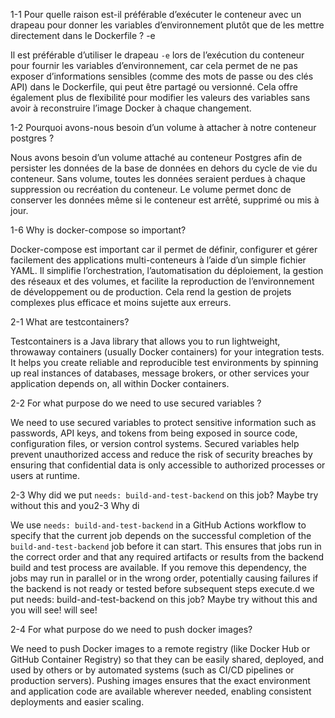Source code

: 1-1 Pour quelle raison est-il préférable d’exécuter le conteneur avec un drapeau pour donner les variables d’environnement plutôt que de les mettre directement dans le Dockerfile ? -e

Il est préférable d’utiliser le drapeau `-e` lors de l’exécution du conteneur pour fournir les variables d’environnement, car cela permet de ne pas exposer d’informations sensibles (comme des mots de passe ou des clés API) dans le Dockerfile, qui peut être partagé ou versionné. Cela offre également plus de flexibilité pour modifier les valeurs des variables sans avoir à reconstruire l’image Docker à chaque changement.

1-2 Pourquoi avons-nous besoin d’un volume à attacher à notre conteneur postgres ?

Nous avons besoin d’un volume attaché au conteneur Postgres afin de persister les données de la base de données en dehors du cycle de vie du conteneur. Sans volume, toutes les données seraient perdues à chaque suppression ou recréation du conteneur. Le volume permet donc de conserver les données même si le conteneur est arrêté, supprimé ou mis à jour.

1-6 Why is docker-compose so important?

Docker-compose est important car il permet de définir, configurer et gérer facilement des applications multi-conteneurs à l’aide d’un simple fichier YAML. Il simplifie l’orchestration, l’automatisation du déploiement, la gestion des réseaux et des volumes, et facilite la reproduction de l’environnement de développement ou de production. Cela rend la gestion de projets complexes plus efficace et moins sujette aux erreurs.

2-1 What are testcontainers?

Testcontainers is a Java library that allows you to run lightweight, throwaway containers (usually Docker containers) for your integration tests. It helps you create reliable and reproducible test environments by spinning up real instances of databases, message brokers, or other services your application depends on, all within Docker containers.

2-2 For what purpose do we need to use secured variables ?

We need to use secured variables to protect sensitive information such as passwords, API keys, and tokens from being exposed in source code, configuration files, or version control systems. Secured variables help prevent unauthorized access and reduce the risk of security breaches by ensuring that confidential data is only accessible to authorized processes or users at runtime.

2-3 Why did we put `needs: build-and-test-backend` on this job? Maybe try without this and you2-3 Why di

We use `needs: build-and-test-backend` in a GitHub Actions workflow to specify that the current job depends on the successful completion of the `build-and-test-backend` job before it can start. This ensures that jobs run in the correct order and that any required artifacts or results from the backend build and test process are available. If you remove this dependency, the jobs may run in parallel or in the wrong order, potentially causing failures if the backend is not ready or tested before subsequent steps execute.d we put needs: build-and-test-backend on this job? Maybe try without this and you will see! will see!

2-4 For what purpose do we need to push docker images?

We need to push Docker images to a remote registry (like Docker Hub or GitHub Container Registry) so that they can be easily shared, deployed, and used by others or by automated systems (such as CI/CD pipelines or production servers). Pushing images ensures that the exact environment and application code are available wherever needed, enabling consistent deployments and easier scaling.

= = = = = = =

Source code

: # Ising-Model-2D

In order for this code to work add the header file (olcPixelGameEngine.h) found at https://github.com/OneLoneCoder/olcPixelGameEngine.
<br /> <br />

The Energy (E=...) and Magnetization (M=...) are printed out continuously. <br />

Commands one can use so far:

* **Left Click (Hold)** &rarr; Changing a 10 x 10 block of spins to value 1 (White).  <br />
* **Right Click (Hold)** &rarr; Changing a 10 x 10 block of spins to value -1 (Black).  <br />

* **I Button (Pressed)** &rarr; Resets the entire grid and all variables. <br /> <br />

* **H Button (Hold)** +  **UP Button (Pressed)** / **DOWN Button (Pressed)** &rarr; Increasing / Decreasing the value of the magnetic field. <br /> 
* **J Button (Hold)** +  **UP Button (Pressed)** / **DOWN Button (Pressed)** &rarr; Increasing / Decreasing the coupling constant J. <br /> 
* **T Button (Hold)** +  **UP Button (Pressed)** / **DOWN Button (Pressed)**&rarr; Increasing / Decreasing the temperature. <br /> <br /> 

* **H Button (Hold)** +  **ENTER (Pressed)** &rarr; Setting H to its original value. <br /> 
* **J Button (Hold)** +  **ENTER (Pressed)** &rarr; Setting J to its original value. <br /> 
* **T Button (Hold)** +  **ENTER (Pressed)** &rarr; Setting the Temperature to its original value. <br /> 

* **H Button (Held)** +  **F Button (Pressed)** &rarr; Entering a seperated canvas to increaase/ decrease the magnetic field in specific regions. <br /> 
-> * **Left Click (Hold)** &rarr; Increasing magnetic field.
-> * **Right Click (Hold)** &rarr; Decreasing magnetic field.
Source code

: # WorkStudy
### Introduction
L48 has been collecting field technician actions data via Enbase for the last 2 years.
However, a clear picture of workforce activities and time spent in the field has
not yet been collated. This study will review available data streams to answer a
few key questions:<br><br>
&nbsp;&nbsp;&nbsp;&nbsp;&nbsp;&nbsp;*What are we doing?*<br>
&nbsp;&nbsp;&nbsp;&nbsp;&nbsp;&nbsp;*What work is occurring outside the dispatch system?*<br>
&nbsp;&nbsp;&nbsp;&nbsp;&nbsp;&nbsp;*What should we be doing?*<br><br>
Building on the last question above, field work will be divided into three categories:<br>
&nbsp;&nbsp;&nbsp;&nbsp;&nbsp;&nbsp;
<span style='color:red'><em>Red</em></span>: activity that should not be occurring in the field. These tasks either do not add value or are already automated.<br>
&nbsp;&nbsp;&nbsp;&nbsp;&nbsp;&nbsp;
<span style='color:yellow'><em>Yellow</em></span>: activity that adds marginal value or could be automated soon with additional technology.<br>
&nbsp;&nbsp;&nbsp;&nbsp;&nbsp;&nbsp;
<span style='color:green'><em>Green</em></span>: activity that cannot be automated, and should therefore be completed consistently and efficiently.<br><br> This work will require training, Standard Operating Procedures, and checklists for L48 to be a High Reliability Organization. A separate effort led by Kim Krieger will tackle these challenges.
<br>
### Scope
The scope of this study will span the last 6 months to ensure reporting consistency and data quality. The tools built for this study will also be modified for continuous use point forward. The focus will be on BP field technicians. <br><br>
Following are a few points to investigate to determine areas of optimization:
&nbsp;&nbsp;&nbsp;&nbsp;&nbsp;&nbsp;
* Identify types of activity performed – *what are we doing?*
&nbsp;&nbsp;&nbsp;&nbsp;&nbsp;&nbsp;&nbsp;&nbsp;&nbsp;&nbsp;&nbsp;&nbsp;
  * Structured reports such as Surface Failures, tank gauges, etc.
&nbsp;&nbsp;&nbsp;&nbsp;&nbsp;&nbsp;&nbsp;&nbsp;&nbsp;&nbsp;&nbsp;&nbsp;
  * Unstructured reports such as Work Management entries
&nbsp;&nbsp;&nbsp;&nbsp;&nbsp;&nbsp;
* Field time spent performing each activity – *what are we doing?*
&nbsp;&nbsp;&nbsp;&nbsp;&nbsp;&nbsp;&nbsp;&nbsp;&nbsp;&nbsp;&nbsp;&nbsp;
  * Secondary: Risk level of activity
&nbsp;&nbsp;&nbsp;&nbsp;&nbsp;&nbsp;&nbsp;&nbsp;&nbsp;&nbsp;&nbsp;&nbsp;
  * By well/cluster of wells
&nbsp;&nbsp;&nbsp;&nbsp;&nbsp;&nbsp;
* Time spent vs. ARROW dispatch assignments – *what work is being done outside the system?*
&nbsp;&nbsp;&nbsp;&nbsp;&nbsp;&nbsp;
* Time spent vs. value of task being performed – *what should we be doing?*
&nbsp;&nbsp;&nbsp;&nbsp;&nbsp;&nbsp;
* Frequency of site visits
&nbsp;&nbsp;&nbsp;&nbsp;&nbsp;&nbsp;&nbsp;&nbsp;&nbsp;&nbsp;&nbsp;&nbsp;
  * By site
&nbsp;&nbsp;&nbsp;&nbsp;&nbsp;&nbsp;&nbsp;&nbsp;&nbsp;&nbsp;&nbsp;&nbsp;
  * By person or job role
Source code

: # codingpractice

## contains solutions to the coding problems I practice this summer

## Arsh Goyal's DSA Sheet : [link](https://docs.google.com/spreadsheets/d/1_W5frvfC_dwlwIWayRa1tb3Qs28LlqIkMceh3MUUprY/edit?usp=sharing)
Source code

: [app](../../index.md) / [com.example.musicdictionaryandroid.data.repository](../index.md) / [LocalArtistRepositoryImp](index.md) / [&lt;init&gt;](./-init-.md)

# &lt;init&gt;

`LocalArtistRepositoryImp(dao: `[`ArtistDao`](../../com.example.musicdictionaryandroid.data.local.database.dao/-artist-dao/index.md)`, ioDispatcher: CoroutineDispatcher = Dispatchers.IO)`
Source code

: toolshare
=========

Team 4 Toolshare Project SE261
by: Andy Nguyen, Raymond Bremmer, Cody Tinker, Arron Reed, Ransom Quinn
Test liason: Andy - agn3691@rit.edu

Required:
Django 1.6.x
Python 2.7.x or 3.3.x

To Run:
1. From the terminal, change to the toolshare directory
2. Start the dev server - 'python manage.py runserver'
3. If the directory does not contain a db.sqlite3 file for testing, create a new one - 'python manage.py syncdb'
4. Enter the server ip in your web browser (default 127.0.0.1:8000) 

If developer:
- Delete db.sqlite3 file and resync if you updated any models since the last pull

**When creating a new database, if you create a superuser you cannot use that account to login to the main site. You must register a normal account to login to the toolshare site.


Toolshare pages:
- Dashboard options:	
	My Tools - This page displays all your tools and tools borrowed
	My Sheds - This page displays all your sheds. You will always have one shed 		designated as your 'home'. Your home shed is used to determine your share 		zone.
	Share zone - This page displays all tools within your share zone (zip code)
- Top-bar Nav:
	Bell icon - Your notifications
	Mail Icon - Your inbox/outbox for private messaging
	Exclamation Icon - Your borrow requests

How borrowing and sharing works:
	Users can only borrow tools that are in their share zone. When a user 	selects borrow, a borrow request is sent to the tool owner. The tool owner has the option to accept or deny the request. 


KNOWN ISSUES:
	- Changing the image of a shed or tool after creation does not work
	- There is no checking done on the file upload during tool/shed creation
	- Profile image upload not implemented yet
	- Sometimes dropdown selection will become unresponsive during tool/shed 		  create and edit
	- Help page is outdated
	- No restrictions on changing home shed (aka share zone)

= = = = = = =

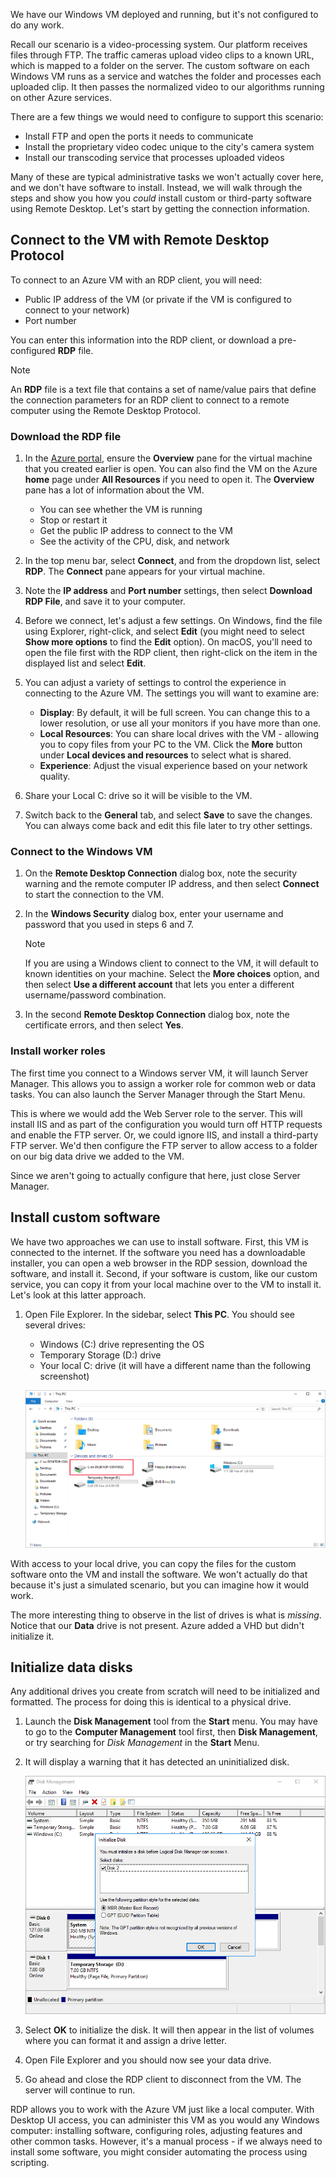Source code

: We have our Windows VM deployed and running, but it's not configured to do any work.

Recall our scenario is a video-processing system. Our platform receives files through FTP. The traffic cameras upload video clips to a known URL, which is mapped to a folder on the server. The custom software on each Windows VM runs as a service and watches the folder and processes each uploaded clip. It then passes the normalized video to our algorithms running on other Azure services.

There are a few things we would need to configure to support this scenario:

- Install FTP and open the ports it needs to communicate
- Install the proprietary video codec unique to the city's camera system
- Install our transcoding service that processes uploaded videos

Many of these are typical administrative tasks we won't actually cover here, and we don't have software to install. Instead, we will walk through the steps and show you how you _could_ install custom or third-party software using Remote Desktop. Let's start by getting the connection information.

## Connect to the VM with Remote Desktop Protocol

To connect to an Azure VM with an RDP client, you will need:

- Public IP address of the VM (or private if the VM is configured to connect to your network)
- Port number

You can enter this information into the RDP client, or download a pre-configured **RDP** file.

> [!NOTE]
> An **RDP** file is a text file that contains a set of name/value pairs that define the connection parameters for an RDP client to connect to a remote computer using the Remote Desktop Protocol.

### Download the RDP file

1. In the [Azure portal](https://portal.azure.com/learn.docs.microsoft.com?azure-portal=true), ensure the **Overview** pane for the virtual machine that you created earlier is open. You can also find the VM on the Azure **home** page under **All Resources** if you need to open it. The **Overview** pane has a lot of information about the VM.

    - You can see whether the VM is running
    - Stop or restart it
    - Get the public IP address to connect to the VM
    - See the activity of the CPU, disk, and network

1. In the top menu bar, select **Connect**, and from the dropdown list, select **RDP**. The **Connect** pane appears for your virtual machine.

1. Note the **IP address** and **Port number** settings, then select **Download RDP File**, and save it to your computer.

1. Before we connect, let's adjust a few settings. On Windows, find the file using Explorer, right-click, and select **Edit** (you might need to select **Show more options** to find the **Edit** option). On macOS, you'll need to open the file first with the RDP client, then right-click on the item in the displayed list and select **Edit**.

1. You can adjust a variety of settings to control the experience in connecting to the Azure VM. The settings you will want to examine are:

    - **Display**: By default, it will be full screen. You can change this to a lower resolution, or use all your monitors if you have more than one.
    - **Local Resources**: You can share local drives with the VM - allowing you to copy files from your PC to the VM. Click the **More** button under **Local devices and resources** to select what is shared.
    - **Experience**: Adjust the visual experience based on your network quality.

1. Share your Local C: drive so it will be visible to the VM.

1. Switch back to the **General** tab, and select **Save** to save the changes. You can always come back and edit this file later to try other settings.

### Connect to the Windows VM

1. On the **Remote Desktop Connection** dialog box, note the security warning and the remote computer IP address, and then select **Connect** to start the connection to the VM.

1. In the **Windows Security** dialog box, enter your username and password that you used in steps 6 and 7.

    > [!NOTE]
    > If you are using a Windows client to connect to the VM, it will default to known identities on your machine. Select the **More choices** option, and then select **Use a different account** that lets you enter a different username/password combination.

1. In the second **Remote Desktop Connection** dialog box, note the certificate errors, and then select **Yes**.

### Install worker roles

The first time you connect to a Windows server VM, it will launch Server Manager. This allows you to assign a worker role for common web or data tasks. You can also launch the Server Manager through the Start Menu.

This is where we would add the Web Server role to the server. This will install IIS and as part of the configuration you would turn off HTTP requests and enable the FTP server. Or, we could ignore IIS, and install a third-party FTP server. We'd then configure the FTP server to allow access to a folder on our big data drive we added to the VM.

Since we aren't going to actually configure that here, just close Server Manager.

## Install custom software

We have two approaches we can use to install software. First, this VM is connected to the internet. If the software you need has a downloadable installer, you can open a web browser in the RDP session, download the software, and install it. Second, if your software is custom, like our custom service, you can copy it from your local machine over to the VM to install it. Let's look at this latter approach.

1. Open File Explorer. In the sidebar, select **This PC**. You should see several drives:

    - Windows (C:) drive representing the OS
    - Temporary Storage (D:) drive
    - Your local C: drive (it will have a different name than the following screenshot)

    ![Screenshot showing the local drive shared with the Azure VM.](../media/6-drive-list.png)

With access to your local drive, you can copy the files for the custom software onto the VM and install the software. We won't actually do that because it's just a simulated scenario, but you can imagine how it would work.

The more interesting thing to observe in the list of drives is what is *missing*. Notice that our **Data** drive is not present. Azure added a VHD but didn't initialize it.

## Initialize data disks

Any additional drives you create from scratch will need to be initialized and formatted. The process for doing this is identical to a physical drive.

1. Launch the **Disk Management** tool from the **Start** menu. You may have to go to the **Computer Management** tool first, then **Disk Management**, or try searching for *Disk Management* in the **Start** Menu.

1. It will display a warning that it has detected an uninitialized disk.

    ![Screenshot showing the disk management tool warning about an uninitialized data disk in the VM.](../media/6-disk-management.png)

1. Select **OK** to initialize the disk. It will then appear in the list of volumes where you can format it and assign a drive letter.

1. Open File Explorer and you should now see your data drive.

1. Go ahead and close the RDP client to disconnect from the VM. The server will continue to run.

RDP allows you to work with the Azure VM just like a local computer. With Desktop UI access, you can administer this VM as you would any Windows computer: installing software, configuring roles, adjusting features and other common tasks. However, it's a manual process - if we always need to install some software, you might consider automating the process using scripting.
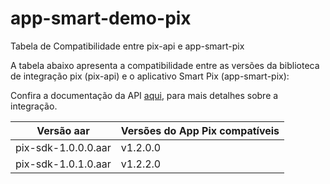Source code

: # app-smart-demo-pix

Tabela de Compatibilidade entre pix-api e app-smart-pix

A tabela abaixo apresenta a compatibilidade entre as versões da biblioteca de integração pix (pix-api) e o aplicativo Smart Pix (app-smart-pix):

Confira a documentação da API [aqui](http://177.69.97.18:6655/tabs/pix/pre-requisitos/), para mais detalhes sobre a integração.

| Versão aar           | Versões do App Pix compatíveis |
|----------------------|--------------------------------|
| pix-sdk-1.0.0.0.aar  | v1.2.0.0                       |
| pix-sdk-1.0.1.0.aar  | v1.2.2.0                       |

= = = = = = =

Brief — Show all lines above holding the word "Pressed".

Response to the exercise —
* **I Button (Pressed)** &rarr; Resets the entire grid and all variables. <br /> <br />
* **H Button (Hold)** +  **UP Button (Pressed)** / **DOWN Button (Pressed)** &rarr; Increasing / Decreasing the value of the magnetic field. <br /> 
* **J Button (Hold)** +  **UP Button (Pressed)** / **DOWN Button (Pressed)** &rarr; Increasing / Decreasing the coupling constant J. <br /> 
* **T Button (Hold)** +  **UP Button (Pressed)** / **DOWN Button (Pressed)**&rarr; Increasing / Decreasing the temperature. <br /> <br /> 
* **H Button (Hold)** +  **ENTER (Pressed)** &rarr; Setting H to its original value. <br /> 
* **J Button (Hold)** +  **ENTER (Pressed)** &rarr; Setting J to its original value. <br /> 
* **T Button (Hold)** +  **ENTER (Pressed)** &rarr; Setting the Temperature to its original value. <br /> 
* **H Button (Held)** +  **F Button (Pressed)** &rarr; Entering a seperated canvas to increaase/ decrease the magnetic field in specific regions. <br /> 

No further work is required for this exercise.